LadybugDB · adsharma · Feb 24, 2026 · aheev · Feb 25, 2026 · aheev
diff --git a/docs/scan_node_table_semi_mask.md b/docs/scan_node_table_semi_mask.md
@@ -0,0 +1,343 @@
+# Semi Masks and Node Table Scanning in Ladybug
+
+This document explains how `scan_node_table.cpp` interacts with semi masks, the key data structures involved, and how this optimization reduces disk I/O in hash join scenarios.
+
+## Core Data Structure Concepts
+
+### 1. Nodes
+A **node** represents an entity in the graph database. Each node has:
+- A unique **node ID** (`nodeID_t`) consisting of:
+  - `tableID`: The table the node belongs to
+  - `offset`: The position of the node within its node group
+
+Nodes are stored in node tables, which are the primary storage unit for graph entities.
+
+### 2. Node Groups
+A **node group** is a physical storage unit that contains a contiguous range of nodes.

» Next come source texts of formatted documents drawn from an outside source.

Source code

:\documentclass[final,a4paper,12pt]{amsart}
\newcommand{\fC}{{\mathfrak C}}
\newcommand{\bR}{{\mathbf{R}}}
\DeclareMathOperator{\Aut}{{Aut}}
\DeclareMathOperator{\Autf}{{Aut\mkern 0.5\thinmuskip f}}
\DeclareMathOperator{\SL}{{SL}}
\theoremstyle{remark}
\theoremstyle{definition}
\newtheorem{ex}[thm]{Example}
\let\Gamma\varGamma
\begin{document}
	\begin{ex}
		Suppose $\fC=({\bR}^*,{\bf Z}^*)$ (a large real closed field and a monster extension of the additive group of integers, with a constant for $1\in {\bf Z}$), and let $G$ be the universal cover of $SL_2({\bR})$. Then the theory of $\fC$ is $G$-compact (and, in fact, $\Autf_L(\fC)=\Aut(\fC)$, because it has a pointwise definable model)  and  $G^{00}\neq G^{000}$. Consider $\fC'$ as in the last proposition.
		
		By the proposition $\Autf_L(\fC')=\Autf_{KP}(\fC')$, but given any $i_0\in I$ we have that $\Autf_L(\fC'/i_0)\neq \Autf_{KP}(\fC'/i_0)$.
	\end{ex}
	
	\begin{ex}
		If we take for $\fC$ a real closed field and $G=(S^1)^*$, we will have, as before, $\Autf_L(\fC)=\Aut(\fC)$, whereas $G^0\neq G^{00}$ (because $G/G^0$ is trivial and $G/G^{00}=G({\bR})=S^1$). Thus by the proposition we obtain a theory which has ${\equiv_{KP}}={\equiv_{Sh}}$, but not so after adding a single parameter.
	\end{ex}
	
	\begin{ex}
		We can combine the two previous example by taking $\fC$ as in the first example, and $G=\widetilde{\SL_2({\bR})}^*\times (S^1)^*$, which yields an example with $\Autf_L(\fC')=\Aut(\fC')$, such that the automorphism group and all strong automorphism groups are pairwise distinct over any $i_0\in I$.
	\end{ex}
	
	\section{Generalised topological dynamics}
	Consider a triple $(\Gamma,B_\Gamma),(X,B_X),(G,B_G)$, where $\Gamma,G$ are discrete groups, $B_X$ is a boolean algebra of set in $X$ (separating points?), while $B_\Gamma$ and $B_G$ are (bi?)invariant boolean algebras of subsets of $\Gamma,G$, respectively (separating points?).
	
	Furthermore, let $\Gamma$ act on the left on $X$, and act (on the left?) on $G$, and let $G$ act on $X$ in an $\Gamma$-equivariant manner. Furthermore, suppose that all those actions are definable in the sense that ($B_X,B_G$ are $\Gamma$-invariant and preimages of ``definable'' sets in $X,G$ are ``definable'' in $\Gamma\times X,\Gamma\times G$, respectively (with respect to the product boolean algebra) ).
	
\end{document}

Key characteristics:
+- Contains a fixed number of nodes (typically determined by `NODE_GROUP_SIZE_LOG2`)
+- Each node group is identified by a `node_group_idx_t` (0-indexed)
+- Node offsets within a node group: `global_offset = node_group_idx * NODE_GROUP_SIZE + offset_in_group`
+- Multiple node groups form the complete node table
+
+The node table in `scan_node_table.cpp` iterates over node groups (lines 79-90):
+```cpp
+if (currentCommittedGroupIdx < numCommittedNodeGroups) {
+    nodeScanState.nodeGroupIdx = currentCommittedGroupIdx++;
+    // ... scan this node group
+}
+```
+
+### 3. Column Chunk (ColumnChunkData)
+A **column chunk** stores all values of a single column for a node group:
+- One column chunk per property column per node group
+- Contains the actual data values (e.g., INT64, STRING, etc.)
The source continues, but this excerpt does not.